“The name’s Plissken!”
Kurt Russell has played many memorable characters across his long, storied film career, but few are more iconic than the eyepatch-clad, submachine gun-toting, cigarette-smoking, jump-shot-making badass Snake Plissken. The former Special Forces operative cemented himself into the annals of history in Escape from New York and Escape from L.A. where he ventures into former metropolises-turned-maximum security prisons in order to execute high-level, top-secret missions. In short, he’s awesome, and now he can be a part of your home thanks to an amazing Sixth Scale Snake Plissken figure from Sideshow Collectibles.
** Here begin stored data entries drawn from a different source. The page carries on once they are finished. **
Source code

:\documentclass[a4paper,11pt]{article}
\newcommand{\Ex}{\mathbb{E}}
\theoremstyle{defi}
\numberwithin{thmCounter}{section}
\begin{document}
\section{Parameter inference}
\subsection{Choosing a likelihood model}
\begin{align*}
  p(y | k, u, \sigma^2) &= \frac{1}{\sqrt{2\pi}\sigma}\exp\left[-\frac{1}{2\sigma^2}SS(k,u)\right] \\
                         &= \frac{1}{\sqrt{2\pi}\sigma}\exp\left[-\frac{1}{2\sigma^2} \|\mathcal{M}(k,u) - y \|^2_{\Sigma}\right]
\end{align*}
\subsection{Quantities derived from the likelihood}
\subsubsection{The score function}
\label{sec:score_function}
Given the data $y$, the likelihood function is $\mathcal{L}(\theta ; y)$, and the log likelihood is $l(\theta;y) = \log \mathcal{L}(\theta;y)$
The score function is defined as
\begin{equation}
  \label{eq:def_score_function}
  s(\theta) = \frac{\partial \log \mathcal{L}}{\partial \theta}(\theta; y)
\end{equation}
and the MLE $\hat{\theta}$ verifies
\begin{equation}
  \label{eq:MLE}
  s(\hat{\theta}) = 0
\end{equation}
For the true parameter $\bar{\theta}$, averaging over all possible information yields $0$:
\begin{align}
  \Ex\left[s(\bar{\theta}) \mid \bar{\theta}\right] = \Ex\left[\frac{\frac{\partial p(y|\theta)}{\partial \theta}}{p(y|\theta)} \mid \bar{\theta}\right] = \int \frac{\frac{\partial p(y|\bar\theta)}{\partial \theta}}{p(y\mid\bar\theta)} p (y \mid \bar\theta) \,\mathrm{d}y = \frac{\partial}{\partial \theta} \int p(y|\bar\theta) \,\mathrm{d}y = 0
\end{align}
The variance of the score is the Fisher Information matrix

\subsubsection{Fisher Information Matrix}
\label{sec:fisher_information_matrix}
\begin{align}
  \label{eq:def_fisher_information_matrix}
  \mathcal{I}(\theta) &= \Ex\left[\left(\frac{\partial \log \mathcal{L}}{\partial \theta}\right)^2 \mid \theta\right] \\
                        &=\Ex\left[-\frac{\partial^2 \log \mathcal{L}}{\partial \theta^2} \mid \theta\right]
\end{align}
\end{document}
Here’s what it looks like on Sideshow’s website:
According to Sideshow, the insanely detailed figure comes with the following:
– One (1) Revolver with scope
– One (1) SMG with removalbe silencer and scope
– One (1) Sculpted pistol and SMG holsters
– One (1) Wrist Timer
– One (1) Wrist Tracker
– Three (3) Shurikens
– One (1) Homing Device
– One (1) Radio
– One (1) Cigarette
– Detailed Jacket and Clothing
– Various alternately posed hands
– Hand holding nuclear fusion information cassette tape
They weren’t joking — there’s a metric ton of stuff in there. Here’s a gallery of what it was like as I unboxed the li’l guy:
The amount of detail and accessories is quite staggering, actually. You can unbutton little snaps on his jacket and holsters, swap out hands and make them hold accessories as needed, and even adjust the notches on his belt. Just be careful when you bend his legs though. When I was testing the leg articulation, I discovered that Snake’s pants had slid down, giving one of the greatest badasses in cinema history a hilarious case of plumber’s crack. To whomever at Sideshow insisted on including this feature, I salute you.
The Snake Plissken Sixth Scale Figure retails for $159.99 and is available now. If you’re a fan of Escape From New York/L.A. or simply just want a tiny Kurt Russell in your life, this is a must-have. If you’re freaked out by having an envelope of tiny disembodied hands and weapons labeled “Snake Parts”, then maybe it’s not your cup of tea. But then again, Snake Plissken doesn’t give a f–k about your cup of tea.